→ **Required action**:
Print the following entries without any change.

═════ Data for analysis

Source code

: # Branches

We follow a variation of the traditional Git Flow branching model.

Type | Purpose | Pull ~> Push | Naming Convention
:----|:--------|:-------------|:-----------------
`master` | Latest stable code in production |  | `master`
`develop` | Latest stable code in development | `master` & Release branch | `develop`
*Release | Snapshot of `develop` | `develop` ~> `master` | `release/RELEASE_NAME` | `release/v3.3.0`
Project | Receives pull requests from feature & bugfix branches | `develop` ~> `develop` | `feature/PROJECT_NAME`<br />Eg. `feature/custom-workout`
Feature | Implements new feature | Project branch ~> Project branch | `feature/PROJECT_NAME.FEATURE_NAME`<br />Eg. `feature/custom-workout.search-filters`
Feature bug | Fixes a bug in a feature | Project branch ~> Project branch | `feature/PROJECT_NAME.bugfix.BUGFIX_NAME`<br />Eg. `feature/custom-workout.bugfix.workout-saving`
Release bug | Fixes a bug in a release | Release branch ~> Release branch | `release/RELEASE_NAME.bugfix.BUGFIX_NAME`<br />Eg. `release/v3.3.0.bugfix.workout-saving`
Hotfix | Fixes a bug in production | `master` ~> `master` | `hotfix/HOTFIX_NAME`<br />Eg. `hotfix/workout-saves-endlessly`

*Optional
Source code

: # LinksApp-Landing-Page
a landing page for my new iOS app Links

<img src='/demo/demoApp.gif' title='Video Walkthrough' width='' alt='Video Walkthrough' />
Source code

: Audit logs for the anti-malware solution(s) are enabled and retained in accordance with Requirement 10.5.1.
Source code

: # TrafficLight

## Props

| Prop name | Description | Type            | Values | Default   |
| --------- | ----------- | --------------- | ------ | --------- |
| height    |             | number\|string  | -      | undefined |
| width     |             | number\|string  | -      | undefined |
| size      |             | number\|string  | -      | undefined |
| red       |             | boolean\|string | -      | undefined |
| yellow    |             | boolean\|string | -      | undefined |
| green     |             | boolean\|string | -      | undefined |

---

══════════

→ **Exercise answer**:
Source code

: # Branches

We follow a variation of the traditional Git Flow branching model.

Type | Purpose | Pull ~> Push | Naming Convention
:----|:--------|:-------------|:-----------------
`master` | Latest stable code in production |  | `master`
`develop` | Latest stable code in development | `master` & Release branch | `develop`
*Release | Snapshot of `develop` | `develop` ~> `master` | `release/RELEASE_NAME` | `release/v3.3.0`
Project | Receives pull requests from feature & bugfix branches | `develop` ~> `develop` | `feature/PROJECT_NAME`<br />Eg. `feature/custom-workout`
Feature | Implements new feature | Project branch ~> Project branch | `feature/PROJECT_NAME.FEATURE_NAME`<br />Eg. `feature/custom-workout.search-filters`
Feature bug | Fixes a bug in a feature | Project branch ~> Project branch | `feature/PROJECT_NAME.bugfix.BUGFIX_NAME`<br />Eg. `feature/custom-workout.bugfix.workout-saving`
Release bug | Fixes a bug in a release | Release branch ~> Release branch | `release/RELEASE_NAME.bugfix.BUGFIX_NAME`<br />Eg. `release/v3.3.0.bugfix.workout-saving`
Hotfix | Fixes a bug in production | `master` ~> `master` | `hotfix/HOTFIX_NAME`<br />Eg. `hotfix/workout-saves-endlessly`

*Optional
Source code

: # LinksApp-Landing-Page
a landing page for my new iOS app Links

<img src='/demo/demoApp.gif' title='Video Walkthrough' width='' alt='Video Walkthrough' />
Source code

: Audit logs for the anti-malware solution(s) are enabled and retained in accordance with Requirement 10.5.1.
Source code

: # TrafficLight

## Props

| Prop name | Description | Type            | Values | Default   |
| --------- | ----------- | --------------- | ------ | --------- |
| height    |             | number\|string  | -      | undefined |
| width     |             | number\|string  | -      | undefined |
| size      |             | number\|string  | -      | undefined |
| red       |             | boolean\|string | -      | undefined |
| yellow    |             | boolean\|string | -      | undefined |
| green     |             | boolean\|string | -      | undefined |

---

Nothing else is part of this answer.